Peut-être avez-vous fait le rapprochement avec le festival du livre de Paris qui a débuté pas plus tard qu’hier et s’étalera sur tout le week-end : aujourd’hui, samedi 23 avril, nous célébrons la Journée mondiale du livre et du droit d’auteur ! L’occasion de revenir sur cet objet de notre quotidien depuis des siècles et pourtant hors du commun.
Prologue
Cette Journée internationale, initiée par l’UNESCO afin de promouvoir la lecture, la publication et les droits d’auteur, est célébrée pour la 23e fois consécutive par les pays des Nations unies. Chaque pays a ses coutumes et fête l’événement différemment. En France, c’est tout un festival qui s’installe au Grand Palais Éphémère de Paris à cette date. Au Royaume-Uni, on peut se rendre à la World Book Night organisée chaque année par l’association caritative indépendante The Reading Agency. L’Espagne, quant à elle, organise également une Noche de los Libros ainsi qu’une session de 48 heures de lecture ininterrompue de Don Quichotte. D’où nous vient donc cette journée institutionnelle et que signifient les livres et l’édition dans les différentes cultures ?
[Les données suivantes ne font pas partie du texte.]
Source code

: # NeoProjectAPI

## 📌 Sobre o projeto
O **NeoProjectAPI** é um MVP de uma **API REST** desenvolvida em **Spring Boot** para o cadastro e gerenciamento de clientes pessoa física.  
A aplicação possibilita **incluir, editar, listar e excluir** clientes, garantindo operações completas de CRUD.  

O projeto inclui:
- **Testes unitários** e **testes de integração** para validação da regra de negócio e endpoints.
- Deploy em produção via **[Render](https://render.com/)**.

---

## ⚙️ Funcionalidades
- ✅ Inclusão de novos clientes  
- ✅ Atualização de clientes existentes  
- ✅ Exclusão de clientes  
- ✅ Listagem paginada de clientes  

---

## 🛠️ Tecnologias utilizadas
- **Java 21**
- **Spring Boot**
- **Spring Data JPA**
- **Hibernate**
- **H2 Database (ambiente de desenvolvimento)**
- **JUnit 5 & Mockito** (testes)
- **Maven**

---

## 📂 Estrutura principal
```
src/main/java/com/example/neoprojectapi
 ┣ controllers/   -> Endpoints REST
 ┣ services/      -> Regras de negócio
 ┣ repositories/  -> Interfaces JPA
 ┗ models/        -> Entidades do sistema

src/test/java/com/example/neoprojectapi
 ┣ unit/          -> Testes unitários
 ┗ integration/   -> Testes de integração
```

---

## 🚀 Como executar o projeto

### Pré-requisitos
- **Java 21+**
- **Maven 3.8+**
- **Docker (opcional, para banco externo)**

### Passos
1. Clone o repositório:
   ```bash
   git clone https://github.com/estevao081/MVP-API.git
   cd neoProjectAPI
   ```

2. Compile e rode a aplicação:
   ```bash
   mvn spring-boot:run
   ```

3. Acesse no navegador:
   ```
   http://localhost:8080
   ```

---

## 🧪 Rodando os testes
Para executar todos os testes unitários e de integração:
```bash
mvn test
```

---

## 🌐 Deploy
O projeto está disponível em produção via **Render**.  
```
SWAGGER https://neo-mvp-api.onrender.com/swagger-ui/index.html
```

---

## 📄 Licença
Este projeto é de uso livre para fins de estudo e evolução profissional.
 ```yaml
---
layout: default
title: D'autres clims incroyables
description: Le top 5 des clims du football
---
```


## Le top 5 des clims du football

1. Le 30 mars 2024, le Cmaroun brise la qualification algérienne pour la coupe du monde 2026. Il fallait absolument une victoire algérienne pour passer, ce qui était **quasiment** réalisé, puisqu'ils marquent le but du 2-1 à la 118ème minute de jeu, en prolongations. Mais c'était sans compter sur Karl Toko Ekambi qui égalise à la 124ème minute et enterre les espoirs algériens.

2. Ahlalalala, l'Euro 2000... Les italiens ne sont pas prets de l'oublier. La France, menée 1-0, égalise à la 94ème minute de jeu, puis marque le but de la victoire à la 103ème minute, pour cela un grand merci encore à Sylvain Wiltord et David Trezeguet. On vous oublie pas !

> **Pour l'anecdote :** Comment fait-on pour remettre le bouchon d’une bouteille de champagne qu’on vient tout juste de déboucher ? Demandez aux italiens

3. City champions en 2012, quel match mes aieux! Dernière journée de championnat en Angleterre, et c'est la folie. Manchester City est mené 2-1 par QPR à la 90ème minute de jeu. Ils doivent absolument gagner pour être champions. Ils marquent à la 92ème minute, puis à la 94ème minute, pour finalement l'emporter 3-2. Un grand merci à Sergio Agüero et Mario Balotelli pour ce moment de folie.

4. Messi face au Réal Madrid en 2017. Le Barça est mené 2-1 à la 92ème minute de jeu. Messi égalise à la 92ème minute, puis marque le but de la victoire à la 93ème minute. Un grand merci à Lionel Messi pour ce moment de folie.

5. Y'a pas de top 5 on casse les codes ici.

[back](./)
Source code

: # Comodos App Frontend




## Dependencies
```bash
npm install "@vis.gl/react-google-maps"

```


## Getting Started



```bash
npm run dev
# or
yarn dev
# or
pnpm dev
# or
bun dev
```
Chapitre 1 : Une journée littéralement historique
Saviez-vous d’où nous vient ce 23 avril qui met à l’honneur les livres ? Après tout, pourquoi pas un 10 octobre, ou un 3 juin ? Il se trouve que la date du 23 avril est chargée de sens quant au monde de la littérature, et qui plus est, internationale ! De nombreux auteurs sont nés ou décédés en ce jour. C’est le cas notamment de William Shakespeare, Inca Garcilaso de la Vega et Miguel de Cervantes. C’est d’ailleurs pour mettre à l’honneur l’auteur espagnol du célèbre roman médiéval Don Quichotte, considéré comme le tout premier roman moderne, que l’écrivain espagnol Vicente Clavel Andrés a organisé la première journée du livre le 9 octobre 1926, jour de naissance du romancier, avant qu’il ne soit remplacé par le jour anniversaire de sa mort, le 23 avril, en 1930.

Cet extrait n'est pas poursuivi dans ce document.